::: Records shown :::

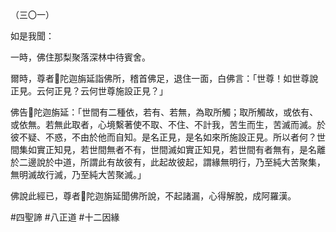 （三〇一）

如是我聞：

一時，佛住那梨聚落深林中待賓舍。

爾時，尊者𨅖陀迦旃延詣佛所，稽首佛足，退住一面，白佛言：「世尊！如世尊說正見。云何正見？云何世尊施設正見？」

佛告𨅖陀迦旃延：「世間有二種依，若有、若無，為取所觸；取所觸故，或依有、或依無。若無此取者，心境繫著使不取、不住、不計我，苦生而生，苦滅而滅。於彼不疑、不惑，不由於他而自知。是名正見，是名如來所施設正見。所以者何？世間集如實正知見，若世間無者不有，世間滅如實正知見，若世間有者無有，是名離於二邊說於中道，所謂此有故彼有，此起故彼起，謂緣無明行，乃至純大苦聚集，無明滅故行滅，乃至純大苦聚滅。」

佛說此經已，尊者𨅖陀迦旃延聞佛所說，不起諸漏，心得解脫，成阿羅漢。



#四聖諦
#八正道
#十二因緣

:::

Repeat word for word from the line holding "爾時，尊者𨅖陀迦旃延詣佛所，" down to the last line above, including both.

爾時，尊者𨅖陀迦旃延詣佛所，稽首佛足，退住一面，白佛言：「世尊！如世尊說正見。云何正見？云何世尊施設正見？」

佛告𨅖陀迦旃延：「世間有二種依，若有、若無，為取所觸；取所觸故，或依有、或依無。若無此取者，心境繫著使不取、不住、不計我，苦生而生，苦滅而滅。於彼不疑、不惑，不由於他而自知。是名正見，是名如來所施設正見。所以者何？世間集如實正知見，若世間無者不有，世間滅如實正知見，若世間有者無有，是名離於二邊說於中道，所謂此有故彼有，此起故彼起，謂緣無明行，乃至純大苦聚集，無明滅故行滅，乃至純大苦聚滅。」

佛說此經已，尊者𨅖陀迦旃延聞佛所說，不起諸漏，心得解脫，成阿羅漢。



#四聖諦
#八正道
#十二因緣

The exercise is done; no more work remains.